#### What to do:
Starting at the first line of the data, please print exactly those lines through the one that holds "通过 XML 文件使用菜单", omitting every picture.

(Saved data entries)

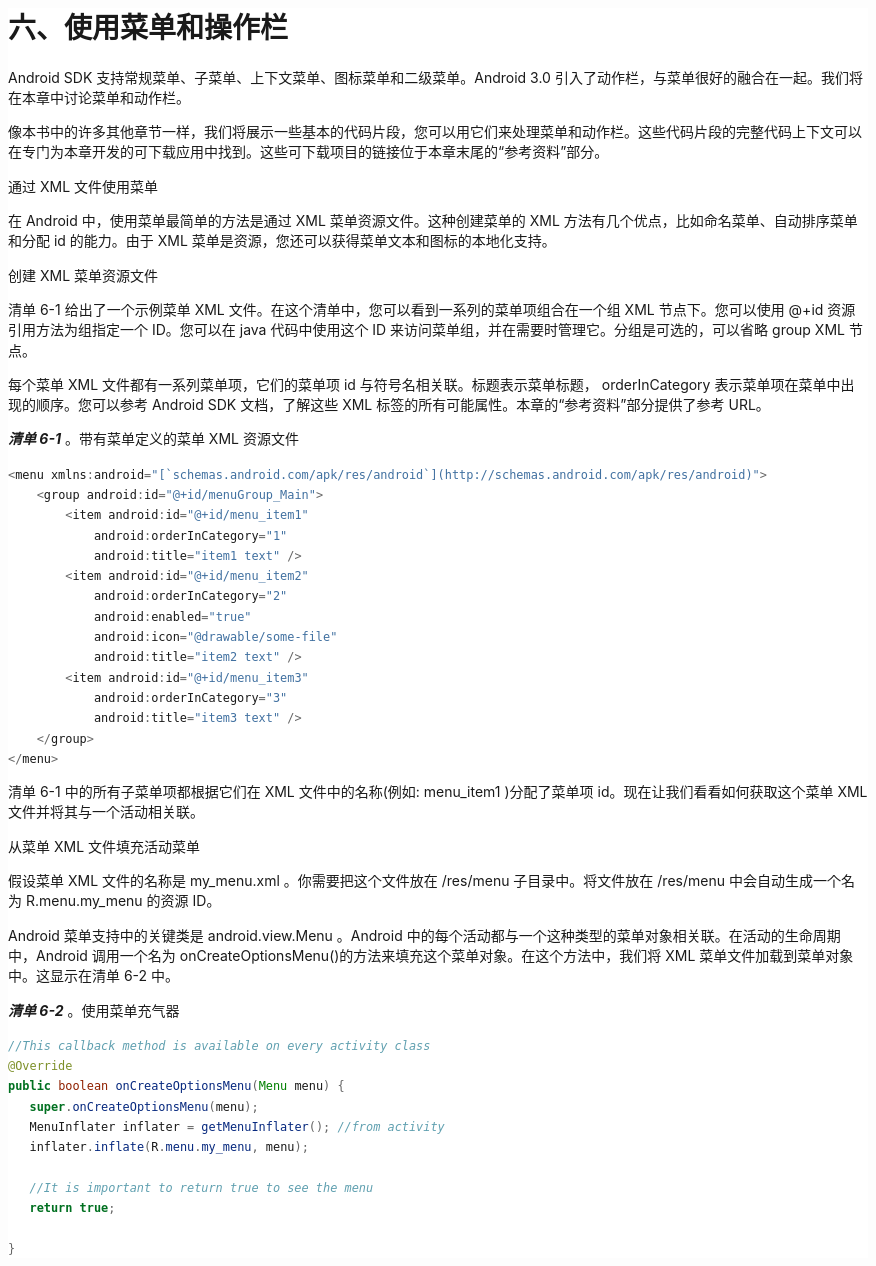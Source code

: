 # 六、使用菜单和操作栏

Android SDK 支持常规菜单、子菜单、上下文菜单、图标菜单和二级菜单。Android 3.0 引入了动作栏，与菜单很好的融合在一起。我们将在本章中讨论菜单和动作栏。

像本书中的许多其他章节一样，我们将展示一些基本的代码片段，您可以用它们来处理菜单和动作栏。这些代码片段的完整代码上下文可以在专门为本章开发的可下载应用中找到。这些可下载项目的链接位于本章末尾的“参考资料”部分。

通过 XML 文件使用菜单

在 Android 中，使用菜单最简单的方法是通过 XML 菜单资源文件。这种创建菜单的 XML 方法有几个优点，比如命名菜单、自动排序菜单和分配 id 的能力。由于 XML 菜单是资源，您还可以获得菜单文本和图标的本地化支持。

创建 XML 菜单资源文件

清单 6-1 给出了一个示例菜单 XML 文件。在这个清单中，您可以看到一系列的菜单项组合在一个组 XML 节点下。您可以使用 @+id 资源引用方法为组指定一个 ID。您可以在 java 代码中使用这个 ID 来访问菜单组，并在需要时管理它。分组是可选的，可以省略 group XML 节点。

每个菜单 XML 文件都有一系列菜单项，它们的菜单项 id 与符号名相关联。标题表示菜单标题， orderInCategory 表示菜单项在菜单中出现的顺序。您可以参考 Android SDK 文档，了解这些 XML 标签的所有可能属性。本章的“参考资料”部分提供了参考 URL。

***清单 6-1*** 。带有菜单定义的菜单 XML 资源文件

```java
<menu xmlns:android="[`schemas.android.com/apk/res/android`](http://schemas.android.com/apk/res/android)">
    <group android:id="@+id/menuGroup_Main">
        <item android:id="@+id/menu_item1"
            android:orderInCategory="1"
            android:title="item1 text" />
        <item android:id="@+id/menu_item2"
            android:orderInCategory="2"
            android:enabled="true"
            android:icon="@drawable/some-file"
            android:title="item2 text" />
        <item android:id="@+id/menu_item3"
            android:orderInCategory="3"
            android:title="item3 text" />
    </group>
</menu>
```

清单 6-1 中的所有子菜单项都根据它们在 XML 文件中的名称(例如: menu_item1 )分配了菜单项 id。现在让我们看看如何获取这个菜单 XML 文件并将其与一个活动相关联。

从菜单 XML 文件填充活动菜单

假设菜单 XML 文件的名称是 my_menu.xml 。你需要把这个文件放在 /res/menu 子目录中。将文件放在 /res/menu 中会自动生成一个名为 R.menu.my_menu 的资源 ID。

Android 菜单支持中的关键类是 android.view.Menu 。Android 中的每个活动都与一个这种类型的菜单对象相关联。在活动的生命周期中，Android 调用一个名为 onCreateOptionsMenu()的方法来填充这个菜单对象。在这个方法中，我们将 XML 菜单文件加载到菜单对象中。这显示在清单 6-2 中。

***清单 6-2*** 。使用菜单充气器

```java
//This callback method is available on every activity class
@Override
public boolean onCreateOptionsMenu(Menu menu) {
   super.onCreateOptionsMenu(menu);
   MenuInflater inflater = getMenuInflater(); //from activity
   inflater.inflate(R.menu.my_menu, menu);

   //It is important to return true to see the menu
   return true;

}
```
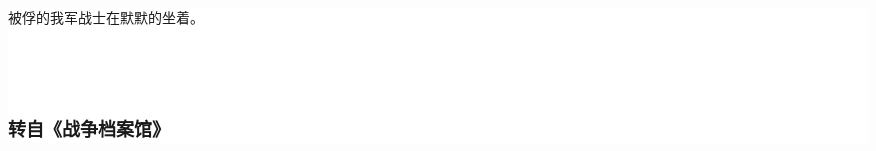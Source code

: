  </p>
 <p class="p2">
  <span class="s1">
   被俘的我军战士在默默的坐着。
  </span>
 </p>
 <p class="p1">
  <span class="s1">
  </span>
  <br/>
 </p>
 <p class="p1">
  <font size="4">
   <b>
    <span class="s1">
    </span>
    <br/>
   </b>
  </font>
 </p>
 <p class="p2">
  <span class="s1">
   <font size="4">
    <b>
     转自《战争档案馆》
    </b>
   </font>
  </span>
 </p>
</div>

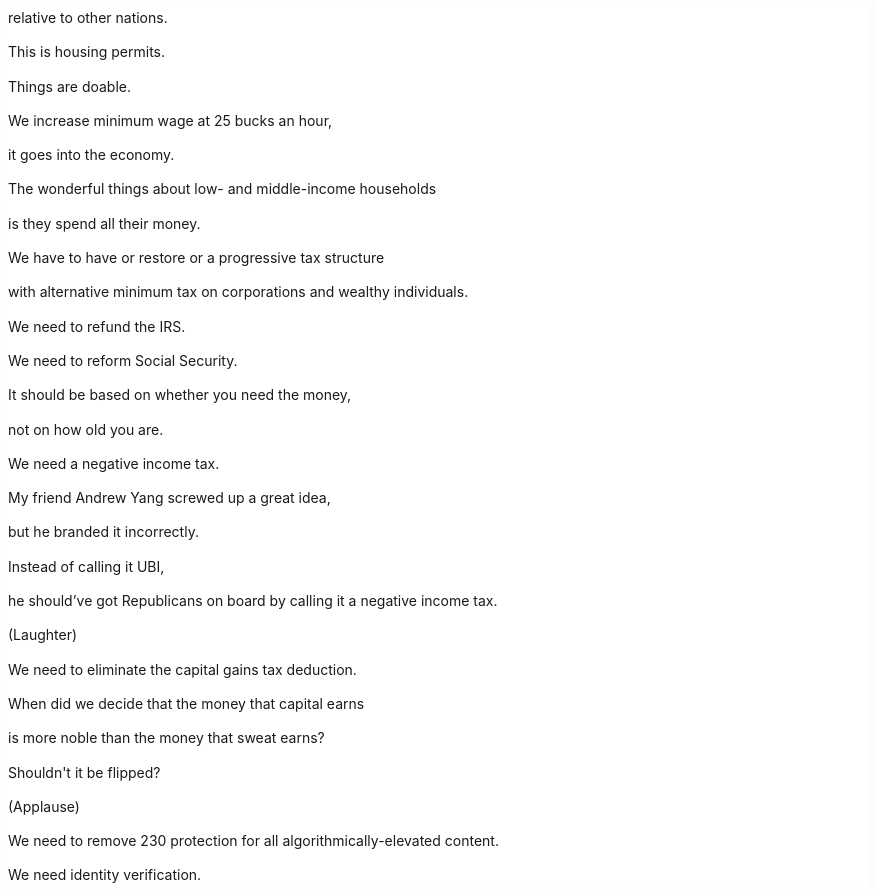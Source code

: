 relative to other nations.

This is housing permits.

Things are doable.

We increase minimum wage
at 25 bucks an hour,

it goes into the economy.

The wonderful things about low-
and middle-income households

is they spend all their money.

We have to have or restore
or a progressive tax structure

with alternative minimum tax
on corporations and wealthy individuals.

We need to refund the IRS.

We need to reform Social Security.

It should be based on whether
you need the money,

not on how old you are.

We need a negative income tax.

My friend Andrew Yang
screwed up a great idea,

but he branded it incorrectly.

Instead of calling it UBI,

he should’ve got Republicans on board
by calling it a negative income tax.

(Laughter)

We need to eliminate
the capital gains tax deduction.

When did we decide
that the money that capital earns

is more noble than the money
that sweat earns?

Shouldn't it be flipped?

(Applause)

We need to remove 230 protection
for all algorithmically-elevated content.

We need identity verification.
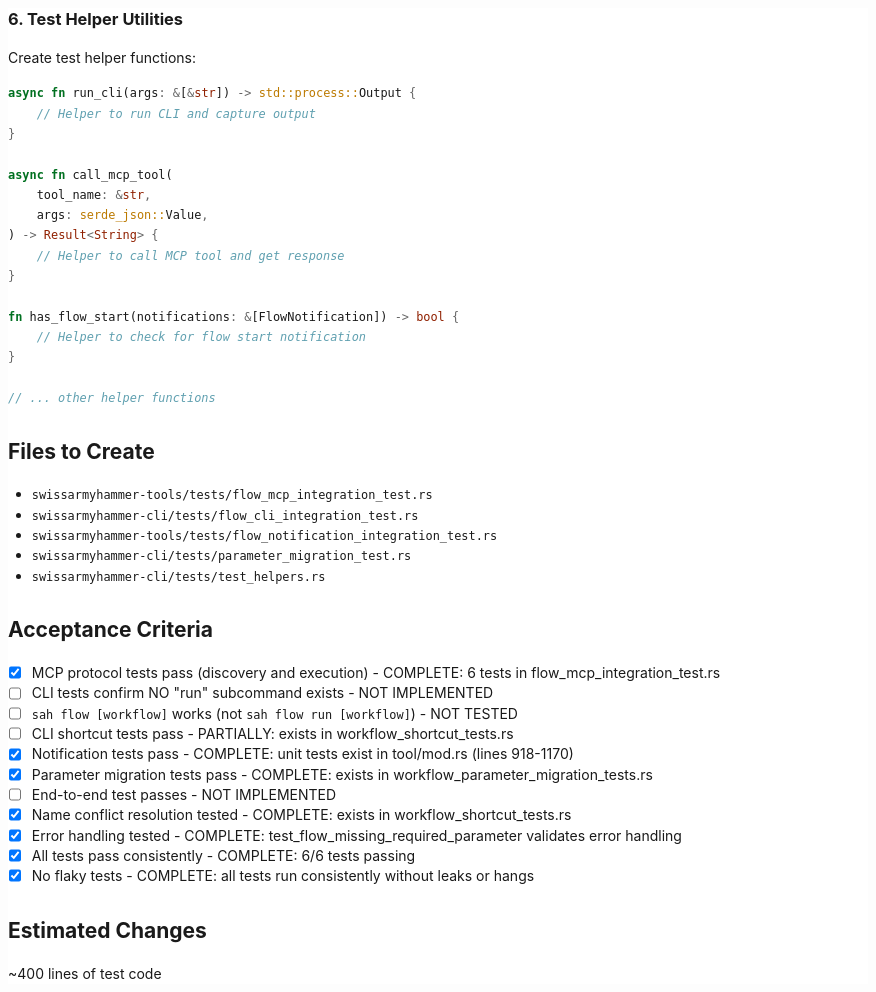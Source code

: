 ### 6. Test Helper Utilities

Create test helper functions:

```rust
async fn run_cli(args: &[&str]) -> std::process::Output {
    // Helper to run CLI and capture output
}

async fn call_mcp_tool(
    tool_name: &str,
    args: serde_json::Value,
) -> Result<String> {
    // Helper to call MCP tool and get response
}

fn has_flow_start(notifications: &[FlowNotification]) -> bool {
    // Helper to check for flow start notification
}

// ... other helper functions
```

## Files to Create

- `swissarmyhammer-tools/tests/flow_mcp_integration_test.rs`
- `swissarmyhammer-cli/tests/flow_cli_integration_test.rs`
- `swissarmyhammer-tools/tests/flow_notification_integration_test.rs`
- `swissarmyhammer-cli/tests/parameter_migration_test.rs`
- `swissarmyhammer-cli/tests/test_helpers.rs`

## Acceptance Criteria

- [x] MCP protocol tests pass (discovery and execution) - COMPLETE: 6 tests in flow_mcp_integration_test.rs
- [ ] CLI tests confirm NO "run" subcommand exists - NOT IMPLEMENTED
- [ ] `sah flow [workflow]` works (not `sah flow run [workflow]`) - NOT TESTED
- [ ] CLI shortcut tests pass - PARTIALLY: exists in workflow_shortcut_tests.rs
- [x] Notification tests pass - COMPLETE: unit tests exist in tool/mod.rs (lines 918-1170)
- [x] Parameter migration tests pass - COMPLETE: exists in workflow_parameter_migration_tests.rs
- [ ] End-to-end test passes - NOT IMPLEMENTED
- [x] Name conflict resolution tested - COMPLETE: exists in workflow_shortcut_tests.rs
- [x] Error handling tested - COMPLETE: test_flow_missing_required_parameter validates error handling
- [x] All tests pass consistently - COMPLETE: 6/6 tests passing
- [x] No flaky tests - COMPLETE: all tests run consistently without leaks or hangs

## Estimated Changes

~400 lines of test code
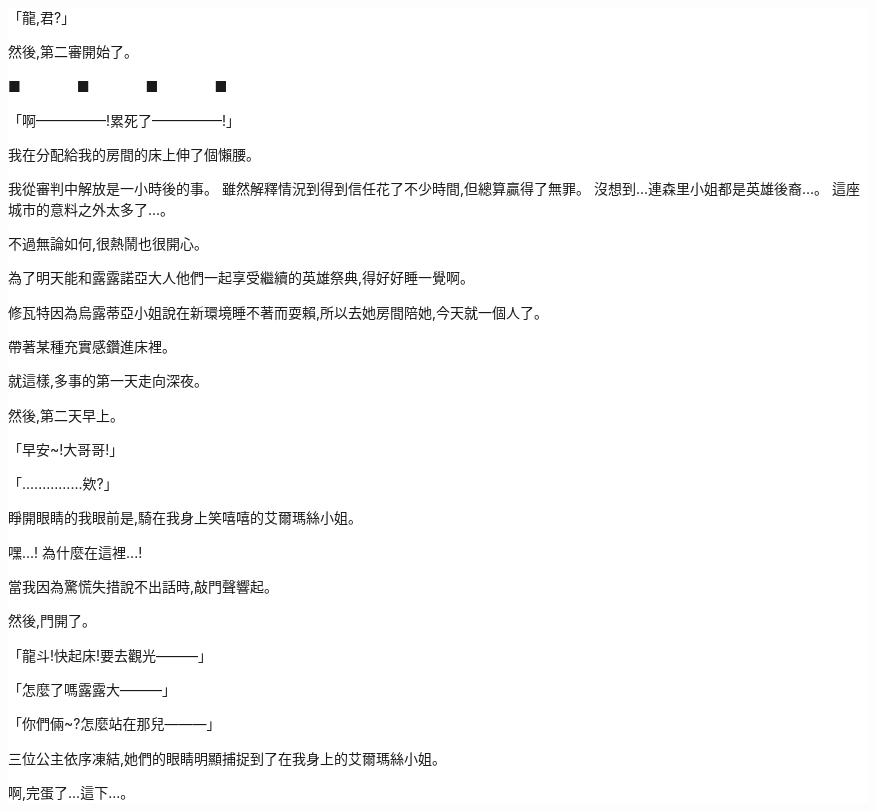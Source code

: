 「龍,君?」

然後,第二審開始了。

■　　　　■　　　　■　　　　■

「啊—————!累死了—————!」

我在分配給我的房間的床上伸了個懶腰。

我從審判中解放是一小時後的事。
雖然解釋情況到得到信任花了不少時間,但總算贏得了無罪。
沒想到...連森里小姐都是英雄後裔...。
這座城市的意料之外太多了...。

不過無論如何,很熱鬧也很開心。

為了明天能和露露諾亞大人他們一起享受繼續的英雄祭典,得好好睡一覺啊。

修瓦特因為烏露蒂亞小姐說在新環境睡不著而耍賴,所以去她房間陪她,今天就一個人了。

帶著某種充實感鑽進床裡。

就這樣,多事的第一天走向深夜。

然後,第二天早上。

「早安~!大哥哥!」

「...............欸?」

睜開眼睛的我眼前是,騎在我身上笑嘻嘻的艾爾瑪絲小姐。

嘿...!
為什麼在這裡...!

當我因為驚慌失措說不出話時,敲門聲響起。

然後,門開了。

「龍斗!快起床!要去觀光———」

「怎麼了嗎露露大———」

「你們倆~?怎麼站在那兒———」

三位公主依序凍結,她們的眼睛明顯捕捉到了在我身上的艾爾瑪絲小姐。

啊,完蛋了...這下...。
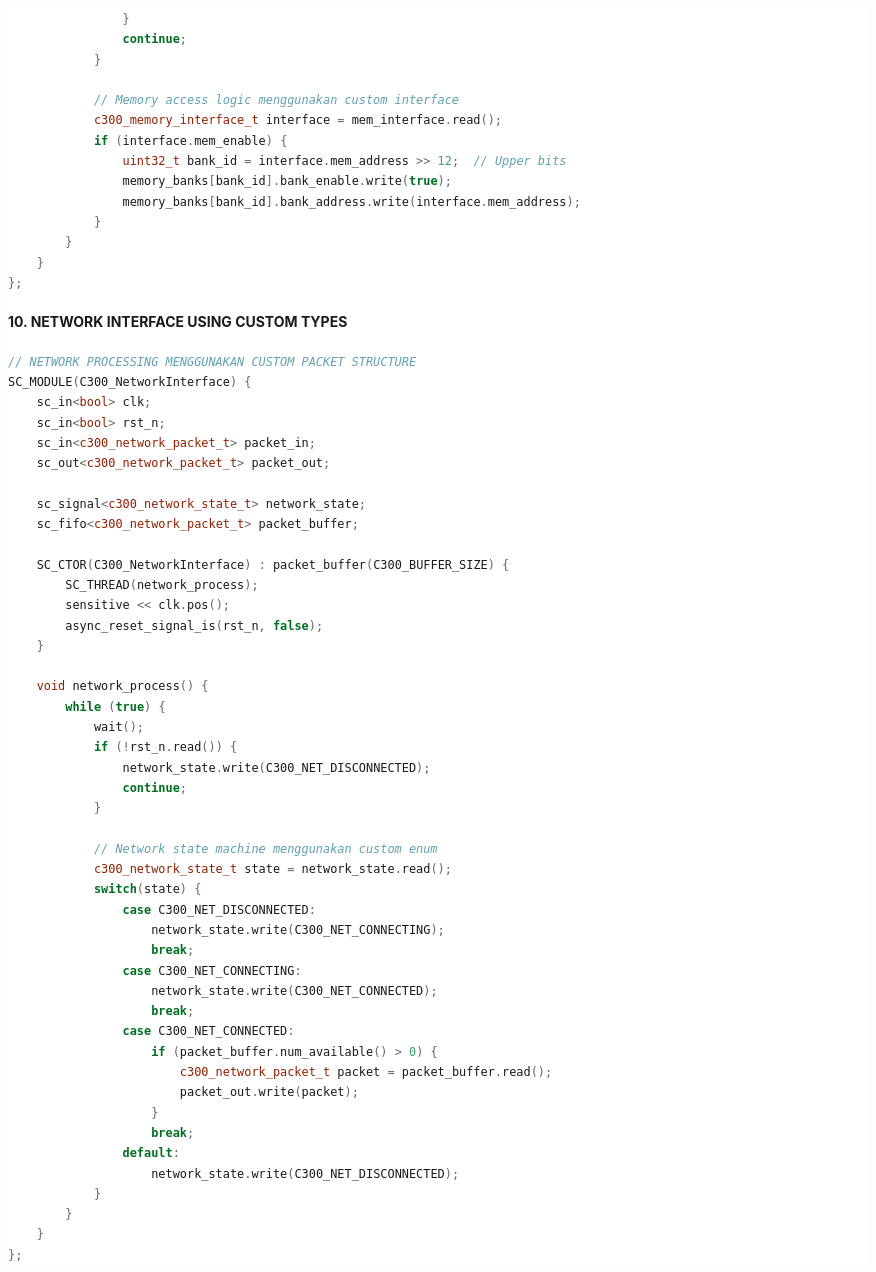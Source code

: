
 ```cpp
                }
                continue;
            }
            
            // Memory access logic menggunakan custom interface
            c300_memory_interface_t interface = mem_interface.read();
            if (interface.mem_enable) {
                uint32_t bank_id = interface.mem_address >> 12;  // Upper bits
                memory_banks[bank_id].bank_enable.write(true);
                memory_banks[bank_id].bank_address.write(interface.mem_address);
            }
        }
    }
};
```

#### **10. NETWORK INTERFACE USING CUSTOM TYPES**
```cpp
// NETWORK PROCESSING MENGGUNAKAN CUSTOM PACKET STRUCTURE
SC_MODULE(C300_NetworkInterface) {
    sc_in<bool> clk;
    sc_in<bool> rst_n;
    sc_in<c300_network_packet_t> packet_in;
    sc_out<c300_network_packet_t> packet_out;
    
    sc_signal<c300_network_state_t> network_state;
    sc_fifo<c300_network_packet_t> packet_buffer;
    
    SC_CTOR(C300_NetworkInterface) : packet_buffer(C300_BUFFER_SIZE) {
        SC_THREAD(network_process);
        sensitive << clk.pos();
        async_reset_signal_is(rst_n, false);
    }
    
    void network_process() {
        while (true) {
            wait();
            if (!rst_n.read()) {
                network_state.write(C300_NET_DISCONNECTED);
                continue;
            }
            
            // Network state machine menggunakan custom enum
            c300_network_state_t state = network_state.read();
            switch(state) {
                case C300_NET_DISCONNECTED:
                    network_state.write(C300_NET_CONNECTING);
                    break;
                case C300_NET_CONNECTING:
                    network_state.write(C300_NET_CONNECTED);
                    break;
                case C300_NET_CONNECTED:
                    if (packet_buffer.num_available() > 0) {
                        c300_network_packet_t packet = packet_buffer.read();
                        packet_out.write(packet);
                    }
                    break;
                default:
                    network_state.write(C300_NET_DISCONNECTED);
            }
        }
    }
};
```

#### Response below:
Source code

: # 六、使用菜单和操作栏

Android SDK 支持常规菜单、子菜单、上下文菜单、图标菜单和二级菜单。Android 3.0 引入了动作栏，与菜单很好的融合在一起。我们将在本章中讨论菜单和动作栏。

像本书中的许多其他章节一样，我们将展示一些基本的代码片段，您可以用它们来处理菜单和动作栏。这些代码片段的完整代码上下文可以在专门为本章开发的可下载应用中找到。这些可下载项目的链接位于本章末尾的“参考资料”部分。

通过 XML 文件使用菜单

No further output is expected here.